Oed' und leer das Meer. Wide and empty the sea.

Tristan dies. This is a cautionary tale about those who drink the potion and love too much.

A more recent Irish tale has a message for Illinois. Ireland is on the brink of a full-blown credit crisis. For years the Irish Tiger took on debt as its growth exceeded all other countries in the European Union. But after 2008 the Emerald Isle started taking over failed banks and became responsible for their ever-increasing losses. Now, Ireland carries a debt of more than $50,000 for every Irish soul. Like a credit card holder with a worsening credit rating, the price Ireland must pay to borrow money keeps rising steeply. Soon, its creditors may pull the plug and stop lending entirely. Like Tristan, Ireland placed an urgent call for help. It sent a distress signal to its continental partners in the EU. It hopes that, like Greece, the EU will play sugar daddy and guarantee additional lending as Ireland races to implement an austerity budget that slashes spending. So far, the EU's response is lukewarm.

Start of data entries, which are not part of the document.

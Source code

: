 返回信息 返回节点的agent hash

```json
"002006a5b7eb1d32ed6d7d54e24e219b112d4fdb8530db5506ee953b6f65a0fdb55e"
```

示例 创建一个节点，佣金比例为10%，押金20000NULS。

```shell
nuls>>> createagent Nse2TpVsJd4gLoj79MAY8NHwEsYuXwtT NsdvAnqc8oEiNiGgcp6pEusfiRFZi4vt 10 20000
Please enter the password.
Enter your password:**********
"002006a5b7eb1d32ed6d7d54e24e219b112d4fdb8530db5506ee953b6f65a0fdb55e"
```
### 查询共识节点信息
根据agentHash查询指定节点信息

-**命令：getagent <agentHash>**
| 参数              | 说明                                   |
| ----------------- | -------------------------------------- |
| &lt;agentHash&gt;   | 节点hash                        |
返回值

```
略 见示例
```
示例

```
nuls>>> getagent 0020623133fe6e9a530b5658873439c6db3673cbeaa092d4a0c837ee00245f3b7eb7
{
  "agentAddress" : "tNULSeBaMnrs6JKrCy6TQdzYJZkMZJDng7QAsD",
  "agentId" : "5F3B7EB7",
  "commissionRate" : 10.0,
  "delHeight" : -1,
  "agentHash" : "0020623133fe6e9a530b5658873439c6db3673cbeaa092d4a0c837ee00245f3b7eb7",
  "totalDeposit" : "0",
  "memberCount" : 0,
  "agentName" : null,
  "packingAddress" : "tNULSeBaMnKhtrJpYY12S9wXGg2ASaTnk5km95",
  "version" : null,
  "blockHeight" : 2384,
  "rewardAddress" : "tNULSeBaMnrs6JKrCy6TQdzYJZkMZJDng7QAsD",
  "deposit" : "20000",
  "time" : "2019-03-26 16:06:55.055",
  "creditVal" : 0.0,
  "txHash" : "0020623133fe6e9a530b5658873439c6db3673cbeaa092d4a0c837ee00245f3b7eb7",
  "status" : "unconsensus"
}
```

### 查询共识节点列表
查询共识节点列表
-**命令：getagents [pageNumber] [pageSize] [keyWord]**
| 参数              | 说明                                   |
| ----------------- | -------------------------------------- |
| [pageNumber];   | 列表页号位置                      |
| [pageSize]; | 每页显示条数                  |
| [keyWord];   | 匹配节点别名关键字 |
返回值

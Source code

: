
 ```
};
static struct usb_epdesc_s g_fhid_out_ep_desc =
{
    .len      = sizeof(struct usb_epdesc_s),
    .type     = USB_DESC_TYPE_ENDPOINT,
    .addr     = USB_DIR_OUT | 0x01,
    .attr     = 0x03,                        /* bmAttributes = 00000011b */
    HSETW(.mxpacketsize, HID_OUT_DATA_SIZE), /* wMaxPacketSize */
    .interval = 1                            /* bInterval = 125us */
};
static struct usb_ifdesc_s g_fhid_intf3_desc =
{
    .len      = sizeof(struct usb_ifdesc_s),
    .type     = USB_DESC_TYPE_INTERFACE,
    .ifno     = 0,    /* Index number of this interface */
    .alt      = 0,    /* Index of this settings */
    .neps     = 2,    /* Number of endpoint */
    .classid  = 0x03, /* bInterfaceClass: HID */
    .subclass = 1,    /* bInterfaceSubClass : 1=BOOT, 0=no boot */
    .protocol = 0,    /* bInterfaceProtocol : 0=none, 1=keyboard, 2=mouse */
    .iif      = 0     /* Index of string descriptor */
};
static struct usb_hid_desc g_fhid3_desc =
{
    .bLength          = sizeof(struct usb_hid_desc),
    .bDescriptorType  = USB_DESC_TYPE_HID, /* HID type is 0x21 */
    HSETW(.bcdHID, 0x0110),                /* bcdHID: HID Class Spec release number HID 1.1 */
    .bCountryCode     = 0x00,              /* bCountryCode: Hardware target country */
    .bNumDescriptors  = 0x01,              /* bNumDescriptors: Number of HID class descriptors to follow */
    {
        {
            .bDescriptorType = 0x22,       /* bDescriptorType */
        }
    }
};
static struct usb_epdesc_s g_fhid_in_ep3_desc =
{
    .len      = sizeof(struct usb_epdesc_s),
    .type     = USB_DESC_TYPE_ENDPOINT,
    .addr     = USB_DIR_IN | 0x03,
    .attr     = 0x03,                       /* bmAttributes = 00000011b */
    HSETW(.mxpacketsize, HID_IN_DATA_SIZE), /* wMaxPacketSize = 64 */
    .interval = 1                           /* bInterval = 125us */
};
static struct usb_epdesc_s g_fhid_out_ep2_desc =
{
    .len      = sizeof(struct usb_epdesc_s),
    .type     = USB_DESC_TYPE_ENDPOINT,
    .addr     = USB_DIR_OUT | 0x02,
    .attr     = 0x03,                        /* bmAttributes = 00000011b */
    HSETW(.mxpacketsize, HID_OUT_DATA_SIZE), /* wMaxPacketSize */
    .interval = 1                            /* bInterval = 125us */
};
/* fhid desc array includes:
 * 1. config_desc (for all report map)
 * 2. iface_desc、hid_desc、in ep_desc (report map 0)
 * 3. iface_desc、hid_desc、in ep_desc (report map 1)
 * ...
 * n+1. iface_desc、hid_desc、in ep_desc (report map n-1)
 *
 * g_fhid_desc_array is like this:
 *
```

So what does this have to do with Illinois and Oak Park? Like Tristan, Illinois is very sick. Our debt stands at about $25,000 per household. The state's credit rating has been dropping, although not yet precipitously, and its cost of borrowing is steadily rising. As reported recently in The Economist, our state pensions are the most underfunded in the nation, at less than half, and if something does not change soon they will be depleted within eight years. To pay current obligations, the pensions have been forced to sell off assets. Once empty, the state would have a choice — stop paying pensioners or default on its loans. But unlike Tristan, Illinois does not have a lover on the horizon who may save the day.

Imagine the response when Gov. Pat Quinn appeals to Washington for assistance in covering our chronic budget shortfalls. Imagine the day when Illinois goes to market to borrow money and nobody shows. The credit crisis will come not on a day of our choosing, and we will be alone. And then Triton Community College will close for lack of state funding. And local institutions that serve the poor but rely on state funding, like Hephzibah and Thrive, will have their own crisis. And the social network of the state will collapse. And as much as no one likes to talk about this, retired teachers and state employees will be left out in the cold.

When the credit crisis comes to Illinois the sea will be wide and empty and we will have only ourselves to blame.

Jack Crowe is a third-generation Oak Parker. He cycles with the Lake and Harlem group and volunteers at Christ the King Jesuit College Prep in Austin.